Now that we have OFED installed, we are ready to build the DPDK and the SPDK library.
$ git clone https://github.com/DPDK/dpdk $ cd dpdk $ git checkout releases $ meson build $ meson configure -Dprefix=$PWD/build build $ ninja -C build $ ninja -C build install
$ git clone https://github.com/spdk/spdk.git $ cd spdk $ git checkout v22.05.x $ sudo scripts/pkgdep.sh $ ./configure --with-dpdk=$(DPDK_ROOT)/build/ $ make -j`nproc`
Congratulations! Now your SPDK and DPDK libraries are ready to use.
In this lab, we will use SPDK’s NVMe driver to access the NVMe SSD of our machine. At a high level, SPDK exposes a queue pair abstraction (similar to DPDK) for the userspace program to directly access the storage device. To help you grasp the basics of SPDK, we provide a “Hello World” example. Carefully read the code of functions main_loop(), read_complete(), and write_complete()and skim through the remaining code. The example above sets up the SPDK queue pair, writes the “Hello World!” string into the first sector of the device, and reads the string back. Now let us try to run the example.
Hint: You can find SPDK’s API documentation here.
$ sudo PCI_BLOCKED=0000:c5:00.0 ./scripts/setup.sh
Warning: remember to exclude the OS root drive from unbinding using the PCI_BLOCKED variable above. Otherwise, the root filesystem can be corrupted.
$ make build $ make run
After grasping the basics of SPDK, now it is your turn to build a storage server. At a high level, it accepts storage requests---either reading from a sector or writing into a sector---from the client using DPDK, and operates the NVMe storage device using SPDK.
We will divide the task into two steps. First, we will build a storage server using SPDK without networking support. After making sure it is working, we then add networking support with DPDK into it. We provide a skeleton code for you as a starting point. Read through the code and comments for more detailed instructions. You are also welcome to start from scratch with your code.
Hint: After implementing the storage logic, you can test it by mocking recv_req_from_client() and send_resp_to_client(). Make sure your code is working before moving to the next step.
Hint: When the queue pair is full, the call to spdk_nvme_ns_cmd_{read/write}()will return -ENOMEM.
Hint: You must periodically invoke spdk_nvme_qpair_process_completions() to drain the completion queue and trigger the callbacks in spdk_nvme_ns_cmd_{read/write}().

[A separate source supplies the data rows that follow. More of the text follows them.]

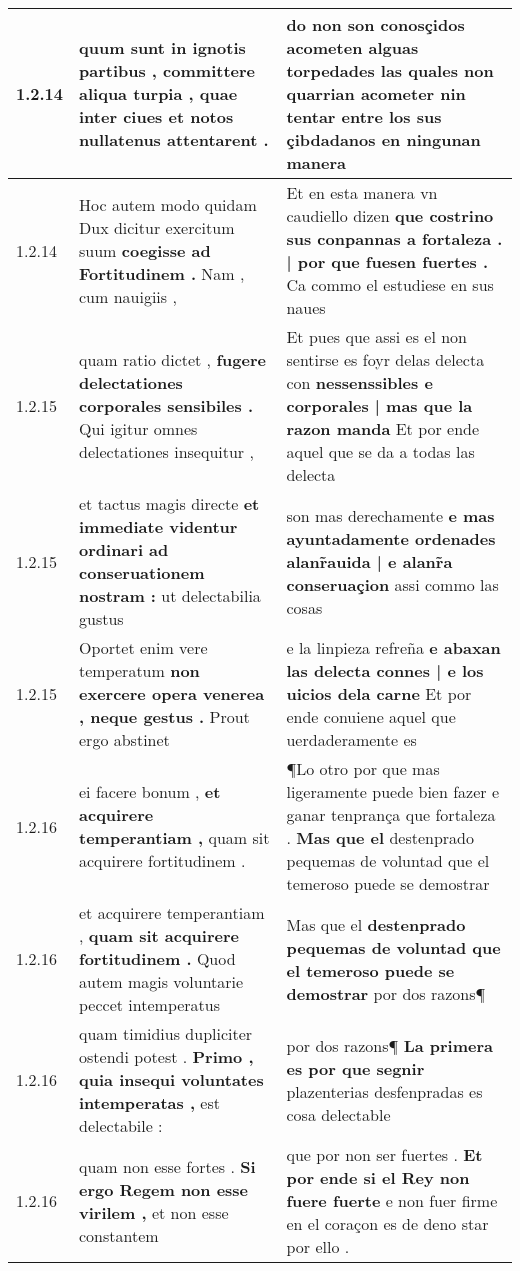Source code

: \begin{tabular}{|p{1cm}|p{6.5cm}|p{6.5cm}|}
1.2.14 & quum sunt in ignotis partibus , \textbf{ committere aliqua turpia , } quae inter ciues et notos nullatenus attentarent . & do non son conosçidos \textbf{ acometen alguas torpedades } las quales non quarrian acometer nin tentar entre los sus çibdadanos en ningunan manera \\\hline
1.2.14 & Hoc autem modo quidam Dux dicitur exercitum suum \textbf{ coegisse ad Fortitudinem . } Nam , cum nauigiis , & Et en esta manera vn caudiello dizen \textbf{ que costrino sus conpannas a fortaleza . | por que fuesen fuertes . } Ca commo el estudiese en sus naues \\\hline
1.2.15 & quam ratio dictet , \textbf{ fugere delectationes corporales sensibiles . } Qui igitur omnes delectationes insequitur , & Et pues que assi es el non sentirse es foyr delas delecta con \textbf{ nessenssibles e corporales | mas que la razon manda } Et por ende aquel que se da a todas las delecta \\\hline
1.2.15 & et tactus magis directe \textbf{ et immediate videntur ordinari ad conseruationem nostram : } ut delectabilia gustus & son mas derechamente \textbf{ e mas ayuntadamente ordenades alanr̃auida | e alanr̃a conseruaçion } assi commo las cosas \\\hline
1.2.15 & Oportet enim vere temperatum \textbf{ non exercere opera venerea , neque gestus . } Prout ergo abstinet & e la linpieza refreña \textbf{ e abaxan las delecta connes | e los uicios dela carne } Et por ende conuiene aquel que uerdaderamente es \\\hline
1.2.16 & ei facere bonum , \textbf{ et acquirere temperantiam , } quam sit acquirere fortitudinem . & ¶Lo otro por que mas ligeramente puede bien fazer e ganar tenprança que fortaleza . \textbf{ Mas que el } destenprado pequemas de voluntad que el temeroso puede se demostrar \\\hline
1.2.16 & et acquirere temperantiam , \textbf{ quam sit acquirere fortitudinem . } Quod autem magis voluntarie peccet intemperatus & Mas que el \textbf{ destenprado pequemas de voluntad que el temeroso puede se demostrar } por dos razons¶ \\\hline
1.2.16 & quam timidius dupliciter ostendi potest . \textbf{ Primo , quia insequi voluntates intemperatas , } est delectabile : & por dos razons¶ \textbf{ La primera es por que segnir } plazenterias desfenpradas es cosa delectable \\\hline
1.2.16 & quam non esse fortes . \textbf{ Si ergo Regem non esse virilem , } et non esse constantem & que por non ser fuertes . \textbf{ Et por ende si el Rey non fuere fuerte } e non fuer firme en el coraçon es de deno star por ello . \\\hline

\end{tabular}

Now that you have a solid storage logic implementation, your next step is to add networking support. More specifically, implement recv_req_from_client() and send_resp_to_client() using DPDK. You can pretty much reuse your ping server code from lab1 but replace the ping request with the storage request. For simplicity, you can encapsulate the storage request directly in an ethernet frame instead of in an IP packet. For this assignment, use port 2 in DPDK for client/server communication.
Hint: The sector size of our NVMe device (512 B) is much smaller than the standard MTU size (1,500 B). Therefore, you do not have to do any fragmentation.

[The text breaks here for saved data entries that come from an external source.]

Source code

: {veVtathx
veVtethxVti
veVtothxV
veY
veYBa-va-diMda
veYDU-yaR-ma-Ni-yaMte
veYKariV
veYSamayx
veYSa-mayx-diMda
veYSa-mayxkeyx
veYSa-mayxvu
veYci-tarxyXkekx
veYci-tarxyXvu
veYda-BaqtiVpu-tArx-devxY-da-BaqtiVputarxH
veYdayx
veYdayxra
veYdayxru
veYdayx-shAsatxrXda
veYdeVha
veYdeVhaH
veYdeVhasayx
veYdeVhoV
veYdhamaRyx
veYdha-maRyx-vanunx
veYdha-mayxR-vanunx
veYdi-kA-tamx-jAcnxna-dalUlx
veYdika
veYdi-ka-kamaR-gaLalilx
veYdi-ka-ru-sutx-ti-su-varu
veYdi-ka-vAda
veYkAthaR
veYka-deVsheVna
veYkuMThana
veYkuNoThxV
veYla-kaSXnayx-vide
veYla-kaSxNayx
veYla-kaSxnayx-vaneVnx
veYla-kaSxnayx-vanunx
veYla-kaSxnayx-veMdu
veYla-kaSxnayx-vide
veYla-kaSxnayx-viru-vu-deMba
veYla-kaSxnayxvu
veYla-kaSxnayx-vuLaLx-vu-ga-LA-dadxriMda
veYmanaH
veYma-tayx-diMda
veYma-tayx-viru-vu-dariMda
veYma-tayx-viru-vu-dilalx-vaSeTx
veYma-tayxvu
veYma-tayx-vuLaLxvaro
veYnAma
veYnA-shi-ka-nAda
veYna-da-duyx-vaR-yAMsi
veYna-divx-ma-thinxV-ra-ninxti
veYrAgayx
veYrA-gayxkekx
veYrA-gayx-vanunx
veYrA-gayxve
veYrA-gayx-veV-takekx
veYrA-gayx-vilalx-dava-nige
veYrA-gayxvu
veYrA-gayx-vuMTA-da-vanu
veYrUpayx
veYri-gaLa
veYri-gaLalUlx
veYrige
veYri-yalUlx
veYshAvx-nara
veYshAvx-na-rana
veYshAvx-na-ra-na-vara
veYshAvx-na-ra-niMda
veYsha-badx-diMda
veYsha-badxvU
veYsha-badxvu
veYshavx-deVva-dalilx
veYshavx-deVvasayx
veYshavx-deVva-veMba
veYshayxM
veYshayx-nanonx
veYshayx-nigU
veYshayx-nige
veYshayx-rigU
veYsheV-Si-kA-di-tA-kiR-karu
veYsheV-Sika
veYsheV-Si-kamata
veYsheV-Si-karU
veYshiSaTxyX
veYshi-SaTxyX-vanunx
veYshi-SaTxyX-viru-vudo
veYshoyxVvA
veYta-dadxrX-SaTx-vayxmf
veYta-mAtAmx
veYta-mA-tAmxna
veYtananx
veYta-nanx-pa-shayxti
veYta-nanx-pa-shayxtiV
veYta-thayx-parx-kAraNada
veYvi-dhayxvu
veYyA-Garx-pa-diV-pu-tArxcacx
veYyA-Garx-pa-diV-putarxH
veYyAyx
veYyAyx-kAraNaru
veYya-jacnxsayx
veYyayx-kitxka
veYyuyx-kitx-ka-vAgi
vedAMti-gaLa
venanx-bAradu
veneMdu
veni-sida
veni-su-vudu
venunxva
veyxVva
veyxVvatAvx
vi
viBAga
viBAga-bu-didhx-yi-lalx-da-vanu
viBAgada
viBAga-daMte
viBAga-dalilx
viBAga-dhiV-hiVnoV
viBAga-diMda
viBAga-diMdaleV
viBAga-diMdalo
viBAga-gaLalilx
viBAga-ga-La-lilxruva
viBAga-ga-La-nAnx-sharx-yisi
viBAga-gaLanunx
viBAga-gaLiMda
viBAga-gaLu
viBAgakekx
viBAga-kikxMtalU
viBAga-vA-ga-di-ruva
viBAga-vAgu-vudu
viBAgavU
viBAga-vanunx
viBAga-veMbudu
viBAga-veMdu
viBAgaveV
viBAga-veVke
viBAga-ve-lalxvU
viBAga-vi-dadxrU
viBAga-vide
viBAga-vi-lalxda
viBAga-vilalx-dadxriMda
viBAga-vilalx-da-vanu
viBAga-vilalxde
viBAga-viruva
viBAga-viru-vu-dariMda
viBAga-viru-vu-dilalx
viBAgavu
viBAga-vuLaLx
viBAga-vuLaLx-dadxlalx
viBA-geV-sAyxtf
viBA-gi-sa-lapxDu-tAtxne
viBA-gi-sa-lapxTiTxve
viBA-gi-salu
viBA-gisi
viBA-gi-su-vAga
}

Now that you have a fully functional storage server, your final task is to write a client to benchmark its performance. Similarly, you can pretty much reuse your ping client code from lab1.
We will first benchmark the unloaded latency of the storage server. You can achieve this by sending just one storage request at a time to the server and measuring the elapsed time for receiving the response.
Then we will benchmark the throughput of the storage server. You can achieve this by having multiple inflight storage requests to stress the server.
Hint: For the throughput measurement, you will see packet drops and performance collapse if the client keeps sending requests at a rate above the storage server’s capacity.
Optional Challenge 1: If your current implementation is single-threaded, try to extend it to be multi-threaded to use more CPU cores. What is the highest throughput you get? And where is the bottleneck in this case?
Optional Challenge 2: Implement in-memory caching to accelerate your storage server. Generate requests with a skewed distribution to benchmark it.